There have been many novels of the 21st century that focus on revolution, but none that strike a chord in the reader’s heart as much as Sunil Yapa’s debut novel, Your Heart is a Muscle the Size of a Fist.
Published at the beginning of 2016, Your Heart is a Muscle the Size of a Fist immediately made its way onto the desks of critics and award-winning authors alike. Various critics wrote reviews stating things like the novel was “overly ambitious” and “[Yapa] lets his writing get away from him”, but the writers of the world disagree. Tiphanie Yanique, author of Land of Love and Drowning called it “an open-armed love letter to humanity.” Smith Henderon said that it is “visceral, horrifying, and often heroic.” The novel’s delicate prose has poetry seeping onto every page, enticing the reader into an emotional collection of stories about love, loss, and revolution.
The novel itself focuses on the 1999 Seattle WTO protests, which took place before international delegates, including President Bill Clinton and United Nations Secretary Kofi Annan, were supposed to meet to discuss world trade deals and further the globalization movement. Protestors ranged from union representatives to anarchists and everything in between. While initially a peaceful protest, stray acts of vandalism and other small crimes quickly caused police to turn on the horde of people. News platforms at the time reported mostly on the police brutality and destruction of property. The reporters of the 1999 protests, also known as the “Battle of Seattle”, ignored that many of the people who were fighting for the hope of a better world were young. They were teenagers and young adults. It is too often forgotten that the youth of the world are involved, that we do care. Because the media prefers to focus on the anarchic elements of a news story and neglect the positive actions that people will take in the hopes of affecting change, evidence of human compassion is too often lost. While the articles and reports of the protests will heavily feature destruction and violence, Your Heart is a Muscle the Size of a Fist focuses on the holds love and hate have over the world, and the power of youth. The novel is told primarily from the point-of-view of 19-year-old Victor, who is arguably the most empathetic person in the whole book. Yapa reminds us that it is young people who want to make their world a better place, and it is young people that are willing to fight for it. And it is these very same young people who make up Riverside’s Rapid Change Club.
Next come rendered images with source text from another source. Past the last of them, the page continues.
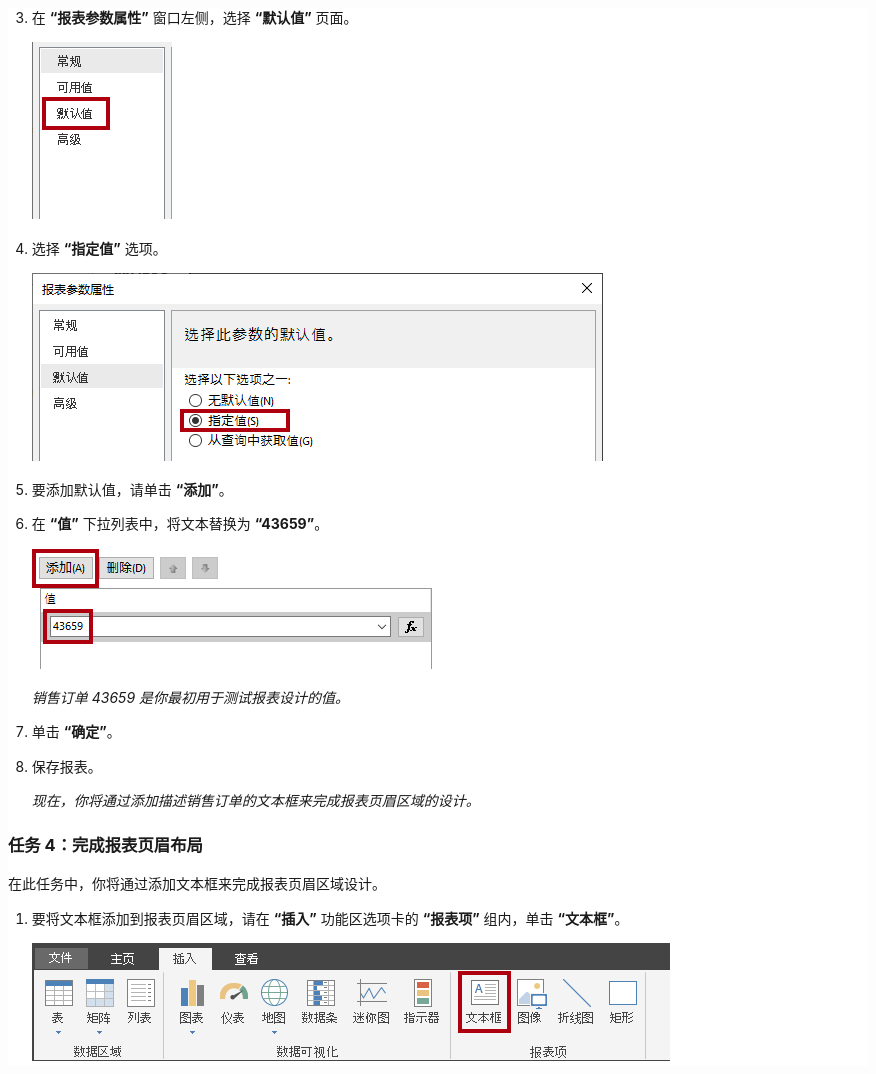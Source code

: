 3. 在 **“报表参数属性”** 窗口左侧，选择 **“默认值”** 页面。

	![图片 48](Linked_image_Files/11-create-power-bi-paginated-report_image24.png)

4. 选择 **“指定值”** 选项。

	![图片 49](Linked_image_Files/11-create-power-bi-paginated-report_image25.png)

5. 要添加默认值，请单击 **“添加”**。

6. 在 **“值”** 下拉列表中，将文本替换为 **“43659”**。

	![图片 50](Linked_image_Files/11-create-power-bi-paginated-report_image26.png)

	*销售订单 43659 是你最初用于测试报表设计的值。*

7. 单击 **“确定”**。

8. 保存报表。

	*现在，你将通过添加描述销售订单的文本框来完成报表页眉区域的设计。*

### **任务 4：完成报表页眉布局**

在此任务中，你将通过添加文本框来完成报表页眉区域设计。

1. 要将文本框添加到报表页眉区域，请在 **“插入”** 功能区选项卡的 **“报表项”** 组内，单击 **“文本框”**。

	![图片 51](Linked_image_Files/11-create-power-bi-paginated-report_image27.png)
Rapid Change works in collaboration with WE, the non-profit organization formerly known as Free the Children, that helps provide sustainability in developing countries worldwide. Rapid Change is WEs Riverside division, a student-run club of people who are passionate about change. WE is its own form of revolution – a revolution of youth. The charity itself was started when founder Craig Kielburger was only 12 years old and focuses on the power of young people and growing the leaders of tomorrow to be compassionate and educated. WE works in eight countries, growing individual villages and communities using education, agriculture, alternative income, access to clean water, and health care. Last year, Rapid Change raised over $10,000 and built a school in rural China. This year, they are hoping to raise $10,000 for Haiti, where they will provide clean water to school for life and fund 60 different family and maternal workshops. The group will hold multiple campaigns throughout the year to raise this money, such as selling Krispy Kreme doughnuts and the 12-hour relay. The students of Rapid Change are big believers in the fact that change starts small, and any student can be a part of that change by attending Rapid Change meetings on Thursdays at lunch in room 118, or by doing something as small as buying a doughnut. Rapid Change also goes on a volunteer trip every two years (in 2018, they’re going to India) and anyone can sign up. At Riverside, many people do. These trips are not for the faint of heart – they are for those who have enough care and compassion to feel empathy for people hundreds of miles away.
Riverside’s Rapid Change Club is a macrocosm for what the world should be: “people who care. People who feel, people who do not hate,” – at least, according to Sunil Yapa.